▶ Aim of the task: Write out again, exactly as they stand, the line that includes "TFR-GF03 & Minimum" and all remaining lines of the entries.

(Records from a collection)
__________________________________________________

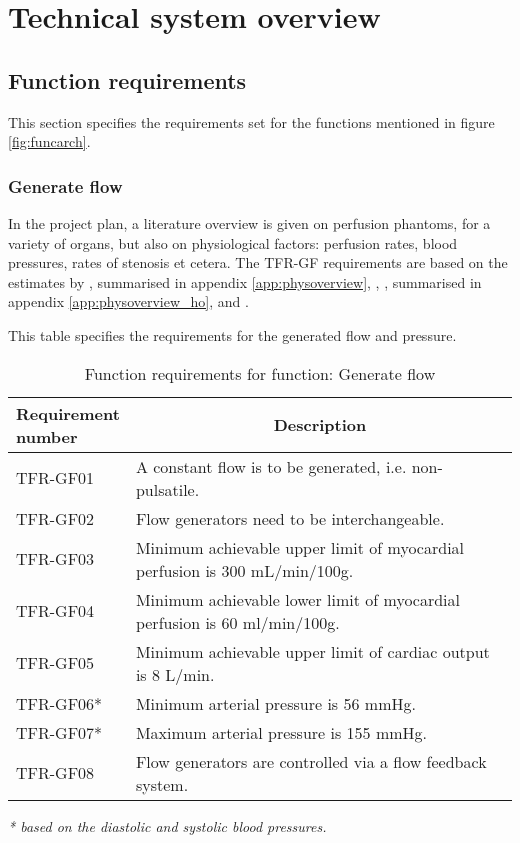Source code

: \chapter{Technical system overview}

\section{Function requirements}
This section specifies the requirements set for the functions mentioned in figure \ref{fig:funcarch}.
\subsection{Generate flow}
In the project plan, a literature overview is given on perfusion phantoms, for a variety of organs, but also on physiological factors: perfusion rates, blood pressures, rates of stenosis et cetera. The TFR-GF requirements are based on the estimates by \cite{uren1994relation}, summarised in appendix \ref{app:physoverview}, \cite{chiribiri2013normal}, \cite{ho2014dynamic}, summarised in appendix \ref{app:physoverview_ho}, and \cite{slart2015pres}.

\begin{table} [H]
\caption{Function requirements for function: Generate flow}
\label{tab:funcreq_tec}
This table specifies the requirements for the generated flow and pressure.
\begin{tabular}{l|p{120mm}|}
	\makecell[l]{\textbf{Requirement} \\  \textbf{number}} & \multicolumn{1}{c}{\textbf{Description}}\\
	\hline
	TFR-GF01 & A constant flow is to be generated, i.e. non-pulsatile. \\
	TFR-GF02 & Flow generators need to be interchangeable. \\
	TFR-GF03 & Minimum achievable upper limit of myocardial perfusion is 300 mL/min/100g. \\
	TFR-GF04 & Minimum achievable lower limit of myocardial perfusion is 60 ml/min/100g. \\
	TFR-GF05 & Minimum achievable upper limit of cardiac output is 8 L/min.\\
	TFR-GF06* & Minimum arterial pressure is 56 mmHg. \\
	TFR-GF07* & Maximum arterial pressure is  155 mmHg. \\
	TFR-GF08 & Flow generators are controlled via a flow feedback system. \\
	\cline{2-2}
\end{tabular}
\raggedright
\textit{* based on the diastolic and systolic blood pressures.}
\end{table}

__________________________________________________

▶ Solution to the exercise:
	TFR-GF03 & Minimum achievable upper limit of myocardial perfusion is 300 mL/min/100g. \\
	TFR-GF04 & Minimum achievable lower limit of myocardial perfusion is 60 ml/min/100g. \\
	TFR-GF05 & Minimum achievable upper limit of cardiac output is 8 L/min.\\
	TFR-GF06* & Minimum arterial pressure is 56 mmHg. \\
	TFR-GF07* & Maximum arterial pressure is  155 mmHg. \\
	TFR-GF08 & Flow generators are controlled via a flow feedback system. \\
	\cline{2-2}
\end{tabular}
\raggedright
\textit{* based on the diastolic and systolic blood pressures.}
\end{table}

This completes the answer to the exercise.